Pull every line that holds the word "localhost" from the entries.

━━ Data for processing ━━

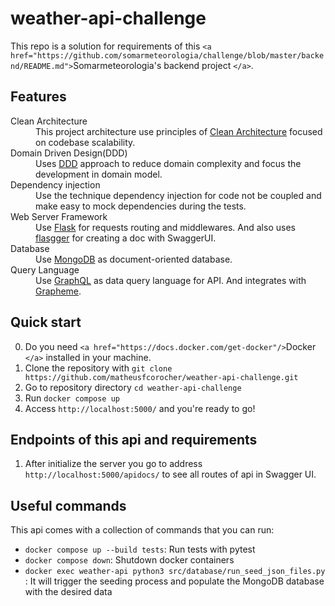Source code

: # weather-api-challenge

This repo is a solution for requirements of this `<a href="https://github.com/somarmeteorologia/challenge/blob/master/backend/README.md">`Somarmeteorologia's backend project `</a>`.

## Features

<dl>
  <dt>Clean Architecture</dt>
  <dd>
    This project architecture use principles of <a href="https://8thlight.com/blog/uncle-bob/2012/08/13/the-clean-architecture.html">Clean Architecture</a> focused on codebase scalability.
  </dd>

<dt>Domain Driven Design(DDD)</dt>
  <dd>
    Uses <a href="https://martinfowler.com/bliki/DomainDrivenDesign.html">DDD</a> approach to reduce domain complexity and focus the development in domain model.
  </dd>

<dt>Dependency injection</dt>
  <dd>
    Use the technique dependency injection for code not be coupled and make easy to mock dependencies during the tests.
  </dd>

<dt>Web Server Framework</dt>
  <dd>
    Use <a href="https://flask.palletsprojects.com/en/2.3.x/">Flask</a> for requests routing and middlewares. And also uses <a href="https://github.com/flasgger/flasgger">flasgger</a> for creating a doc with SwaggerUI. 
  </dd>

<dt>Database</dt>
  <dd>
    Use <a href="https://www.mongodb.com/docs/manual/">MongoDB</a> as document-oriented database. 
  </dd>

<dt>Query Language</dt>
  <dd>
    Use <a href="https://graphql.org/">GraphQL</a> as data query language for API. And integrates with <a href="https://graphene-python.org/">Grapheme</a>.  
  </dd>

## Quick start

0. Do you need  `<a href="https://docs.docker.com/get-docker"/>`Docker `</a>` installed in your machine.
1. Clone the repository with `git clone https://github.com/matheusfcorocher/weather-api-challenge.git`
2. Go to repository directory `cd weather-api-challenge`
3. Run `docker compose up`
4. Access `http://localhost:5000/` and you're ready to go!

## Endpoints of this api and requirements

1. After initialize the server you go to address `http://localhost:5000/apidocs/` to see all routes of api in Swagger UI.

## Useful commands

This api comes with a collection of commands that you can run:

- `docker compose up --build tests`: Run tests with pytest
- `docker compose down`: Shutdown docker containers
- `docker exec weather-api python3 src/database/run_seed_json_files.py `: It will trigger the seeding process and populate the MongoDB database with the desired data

━━━
━━ Data for processing ━━

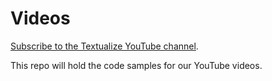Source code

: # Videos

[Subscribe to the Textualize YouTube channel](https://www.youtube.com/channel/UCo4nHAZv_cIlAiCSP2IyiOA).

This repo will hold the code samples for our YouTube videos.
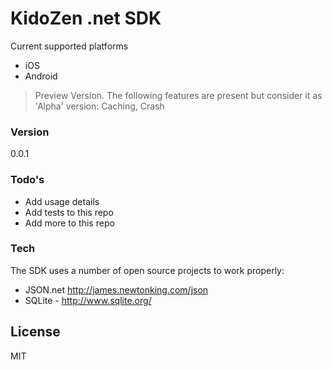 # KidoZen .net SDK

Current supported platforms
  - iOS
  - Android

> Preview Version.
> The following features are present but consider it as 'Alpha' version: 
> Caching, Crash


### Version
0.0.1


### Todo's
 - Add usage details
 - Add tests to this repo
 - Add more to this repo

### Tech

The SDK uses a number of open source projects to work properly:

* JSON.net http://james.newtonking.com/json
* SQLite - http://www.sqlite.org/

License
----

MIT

━━━

- _Task solution_
4. Access `http://localhost:5000/` and you're ready to go!
1. After initialize the server you go to address `http://localhost:5000/apidocs/` to see all routes of api in Swagger UI.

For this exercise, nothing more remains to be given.